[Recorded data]
=====

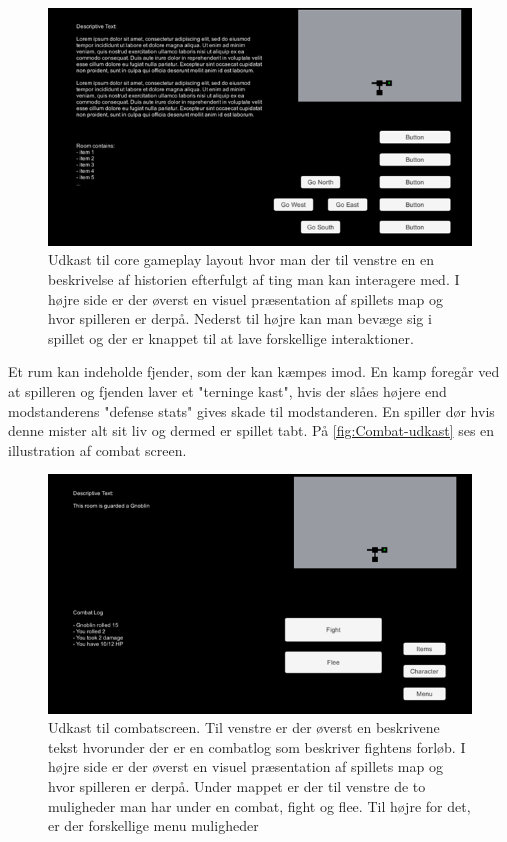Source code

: \begin{figure}[H]
\centering
\includegraphics[width = \textwidth]{02-Body/Images/SpilLayout-udkast.png}
\caption{Udkast til core gameplay layout hvor man der til venstre en en beskrivelse af historien efterfulgt af ting man kan interagere med. I højre side er der øverst en visuel præsentation af spillets map og hvor spilleren er derpå. Nederst til højre kan man bevæge sig i spillet og der er knappet til at lave forskellige interaktioner.}
\label{fig:Core-Gameplay-Layout-udkast}
\end{figure}

Et rum kan indeholde fjender, som der kan kæmpes imod. En kamp foregår ved at spilleren og fjenden laver et "terninge kast", hvis der slåes højere end modstanderens "defense stats" gives skade til modstanderen. En spiller dør hvis denne mister alt sit liv og dermed er spillet tabt. På \autoref{fig:Combat-udkast} ses en illustration af combat screen.

\begin{figure}[H]
\centering
\includegraphics[width = \textwidth]{02-Body/Images/CombatScreen-udkast.png}
\caption{Udkast til combatscreen. Til venstre er der øverst en beskrivene tekst hvorunder der er en combatlog som beskriver fightens forløb. I højre side er der øverst en visuel præsentation af spillets map og hvor spilleren er derpå. Under mappet er der til venstre de to muligheder man har under en combat, fight og flee. Til højre for det, er der forskellige menu muligheder}
\label{fig:Combat-udkast}
\end{figure}

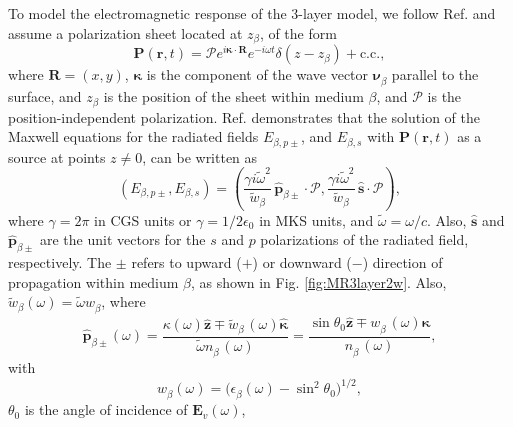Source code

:To model the electromagnetic response of the 3-layer model, we follow Ref.
\cite{mizrahiJOSA88} and assume a polarization sheet located at $z_{\beta}$, of
the form
\begin{equation}\label{eq:psheet}
\mathbf{P}(\mathbf{r},t) = \boldsymbol{\mathcal{P}}
e^{i\boldsymbol{\kappa}\cdot\mathbf{R}}e^{-i\omega t}\delta(z - z_{\beta}) 
+ \mathrm{c.c.},
\end{equation}
where $\mathbf{R}=(x,y)$, $\boldsymbol{\kappa}$ is the component of the wave
vector $\boldsymbol{\nu}^{\phantom{a}}_{\beta}$ parallel to the surface, and
$z_{\beta}$ is the position of the sheet within medium $\beta$, and
$\boldsymbol{\mathcal{P}}$ is the position-independent polarization. Ref.
\cite{sipeJOSAB87} demonstrates that the solution of the Maxwell equations for
the radiated fields $E_{\beta,p\pm}$, and $E_{\beta,s}$ with
$\mathbf{P}(\mathbf{r},t)$ as a source at points $z\neq 0$, can be written as
\begin{equation}\label{eq:solmaxwell}
(E_{\beta,p\pm},E_{\beta,s}) = 
(\frac{\gamma i\tilde{\omega}^2}{\tilde{w}_{\beta}}
\,\hat{\mathbf{p}}_{\beta\pm}\cdot\boldsymbol{\mathcal{P}},
\frac{\gamma i\tilde{\omega}^2}{\tilde{w}_{\beta}}
\,\hat{\mathbf{s}}\cdot\boldsymbol{\mathcal{P}}),
\end{equation} 
where $\gamma=2\pi$ in CGS units or $\gamma=1/2\epsilon_{0}$ in MKS units, and
$\tilde{\omega}=\omega/c$. Also, $\hat{\mathbf{s}}$ and
$\hat{\mathbf{p}}_{\beta\pm}$ are the unit vectors for the $s$ and $p$
polarizations of the radiated field, respectively. The $\pm$ refers to upward
($+$) or downward ($-$) direction of propagation within medium $\beta$, as shown
in Fig. \ref{fig:MR3layer2w}. Also,
$\tilde{w}^{\phantom{a}}_{\beta}(\omega)=\tilde{\omega}w^{\phantom{a}}_{\beta}$,
where
\begin{equation}\label{eq:r4}
\hat{\mathbf{p}}^{\phantom{A}}_{\beta\pm}(\omega) =
  \frac{\kappa(\omega)\hat{\mathbf{z}}\mp 
  \tilde{w}^{\phantom{A}}_{\beta}(\omega)\hat{\boldsymbol{\kappa}}} 
  {\tilde{\omega} n^{\phantom{A}}_{\beta}(\omega)}
= \frac{\sin\theta_{0}\hat{\mathbf{z}}\mp 
  w^{\phantom{A}}_{\beta}(\omega)\hat{\boldsymbol{\kappa}}} 
  {n^{\phantom{A}}_{\beta}(\omega)},
\end{equation}
with
\begin{equation}\label{eq:wavevector}
w^{\phantom{a}}_{\beta}(\omega) = 
\big(\epsilon^{\phantom{a}}_{\beta}(\omega) - \sin^{2}\theta_{0}\big)^{1/2},
\end{equation}
$\theta_{0}$ is the angle of incidence of $\mathbf{E}_{v}(\omega)$,

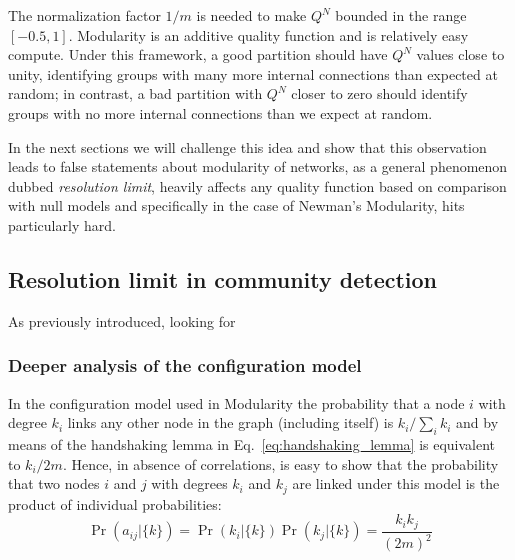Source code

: The normalization factor $1/m$ is needed to make $Q^N$ bounded in the range $[-0.5,1]$. Modularity is an additive quality function and is relatively easy compute. Under this framework, a good partition should have $Q^N$ values close to unity, identifying groups with many more internal connections than expected at random; in contrast, a bad partition with $Q^N$ closer to zero should identify groups with no more internal connections than we expect at random.

In the next sections we will challenge this idea and show that this observation leads to false statements about modularity of networks, as a general phenomenon dubbed \emph{resolution limit}, heavily affects any quality function based on comparison with null models and specifically in the case of Newman's Modularity, hits particularly hard.

\subsection{Resolution limit in community detection}
As previously introduced, looking for 

\subsubsection{Deeper analysis of the configuration model}
In the configuration model used in Modularity the probability that a node $i$ with degree $k_i$ links any other node in the graph (including itself) is $k_i/\sum_{i}k_i$ and by means of the handshaking lemma in Eq.~\ref{eq:handshaking_lemma} is equivalent to $k_i/2m$.
Hence, in absence of correlations, is easy to show that the probability that two nodes $i$ and $j$ with degrees $k_i$ and $k_j$ are linked under this model is the product of individual probabilities:
\begin{equation}\label{eq:configuration_model_probability}
\Pr \left ( a_{ij} | \{ k \} \right) = \Pr(k_i | \{ k \})\Pr(k_j | \{ k \})=\frac{k_i k_j}{(2m)^2}
\end{equation}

=====

Give back the data exactly. Skip any images.

* RESULT OF THE EXERCISE:
Source code

: \begin{figure}[H]
\centering
\includegraphics[width = \textwidth]{02-Body/Images/SpilLayout-udkast.png}
\caption{Udkast til core gameplay layout hvor man der til venstre en en beskrivelse af historien efterfulgt af ting man kan interagere med. I højre side er der øverst en visuel præsentation af spillets map og hvor spilleren er derpå. Nederst til højre kan man bevæge sig i spillet og der er knappet til at lave forskellige interaktioner.}
\label{fig:Core-Gameplay-Layout-udkast}
\end{figure}

Et rum kan indeholde fjender, som der kan kæmpes imod. En kamp foregår ved at spilleren og fjenden laver et "terninge kast", hvis der slåes højere end modstanderens "defense stats" gives skade til modstanderen. En spiller dør hvis denne mister alt sit liv og dermed er spillet tabt. På \autoref{fig:Combat-udkast} ses en illustration af combat screen.

\begin{figure}[H]
\centering
\includegraphics[width = \textwidth]{02-Body/Images/CombatScreen-udkast.png}
\caption{Udkast til combatscreen. Til venstre er der øverst en beskrivene tekst hvorunder der er en combatlog som beskriver fightens forløb. I højre side er der øverst en visuel præsentation af spillets map og hvor spilleren er derpå. Under mappet er der til venstre de to muligheder man har under en combat, fight og flee. Til højre for det, er der forskellige menu muligheder}
\label{fig:Combat-udkast}
\end{figure}

Source code

:To model the electromagnetic response of the 3-layer model, we follow Ref.
\cite{mizrahiJOSA88} and assume a polarization sheet located at $z_{\beta}$, of
the form
\begin{equation}\label{eq:psheet}
\mathbf{P}(\mathbf{r},t) = \boldsymbol{\mathcal{P}}
e^{i\boldsymbol{\kappa}\cdot\mathbf{R}}e^{-i\omega t}\delta(z - z_{\beta}) 
+ \mathrm{c.c.},
\end{equation}
where $\mathbf{R}=(x,y)$, $\boldsymbol{\kappa}$ is the component of the wave
vector $\boldsymbol{\nu}^{\phantom{a}}_{\beta}$ parallel to the surface, and
$z_{\beta}$ is the position of the sheet within medium $\beta$, and
$\boldsymbol{\mathcal{P}}$ is the position-independent polarization. Ref.
\cite{sipeJOSAB87} demonstrates that the solution of the Maxwell equations for
the radiated fields $E_{\beta,p\pm}$, and $E_{\beta,s}$ with
$\mathbf{P}(\mathbf{r},t)$ as a source at points $z\neq 0$, can be written as
\begin{equation}\label{eq:solmaxwell}
(E_{\beta,p\pm},E_{\beta,s}) = 
(\frac{\gamma i\tilde{\omega}^2}{\tilde{w}_{\beta}}
\,\hat{\mathbf{p}}_{\beta\pm}\cdot\boldsymbol{\mathcal{P}},
\frac{\gamma i\tilde{\omega}^2}{\tilde{w}_{\beta}}
\,\hat{\mathbf{s}}\cdot\boldsymbol{\mathcal{P}}),
\end{equation} 
where $\gamma=2\pi$ in CGS units or $\gamma=1/2\epsilon_{0}$ in MKS units, and
$\tilde{\omega}=\omega/c$. Also, $\hat{\mathbf{s}}$ and
$\hat{\mathbf{p}}_{\beta\pm}$ are the unit vectors for the $s$ and $p$
polarizations of the radiated field, respectively. The $\pm$ refers to upward
($+$) or downward ($-$) direction of propagation within medium $\beta$, as shown
in Fig. \ref{fig:MR3layer2w}. Also,
$\tilde{w}^{\phantom{a}}_{\beta}(\omega)=\tilde{\omega}w^{\phantom{a}}_{\beta}$,
where
\begin{equation}\label{eq:r4}
\hat{\mathbf{p}}^{\phantom{A}}_{\beta\pm}(\omega) =
  \frac{\kappa(\omega)\hat{\mathbf{z}}\mp 
  \tilde{w}^{\phantom{A}}_{\beta}(\omega)\hat{\boldsymbol{\kappa}}} 
  {\tilde{\omega} n^{\phantom{A}}_{\beta}(\omega)}
= \frac{\sin\theta_{0}\hat{\mathbf{z}}\mp 
  w^{\phantom{A}}_{\beta}(\omega)\hat{\boldsymbol{\kappa}}} 
  {n^{\phantom{A}}_{\beta}(\omega)},
\end{equation}
with
\begin{equation}\label{eq:wavevector}
w^{\phantom{a}}_{\beta}(\omega) = 
\big(\epsilon^{\phantom{a}}_{\beta}(\omega) - \sin^{2}\theta_{0}\big)^{1/2},
\end{equation}
$\theta_{0}$ is the angle of incidence of $\mathbf{E}_{v}(\omega)$,

Source code

: The normalization factor $1/m$ is needed to make $Q^N$ bounded in the range $[-0.5,1]$. Modularity is an additive quality function and is relatively easy compute. Under this framework, a good partition should have $Q^N$ values close to unity, identifying groups with many more internal connections than expected at random; in contrast, a bad partition with $Q^N$ closer to zero should identify groups with no more internal connections than we expect at random.

In the next sections we will challenge this idea and show that this observation leads to false statements about modularity of networks, as a general phenomenon dubbed \emph{resolution limit}, heavily affects any quality function based on comparison with null models and specifically in the case of Newman's Modularity, hits particularly hard.

\subsection{Resolution limit in community detection}
As previously introduced, looking for 

\subsubsection{Deeper analysis of the configuration model}
In the configuration model used in Modularity the probability that a node $i$ with degree $k_i$ links any other node in the graph (including itself) is $k_i/\sum_{i}k_i$ and by means of the handshaking lemma in Eq.~\ref{eq:handshaking_lemma} is equivalent to $k_i/2m$.
Hence, in absence of correlations, is easy to show that the probability that two nodes $i$ and $j$ with degrees $k_i$ and $k_j$ are linked under this model is the product of individual probabilities:
\begin{equation}\label{eq:configuration_model_probability}
\Pr \left ( a_{ij} | \{ k \} \right) = \Pr(k_i | \{ k \})\Pr(k_j | \{ k \})=\frac{k_i k_j}{(2m)^2}
\end{equation}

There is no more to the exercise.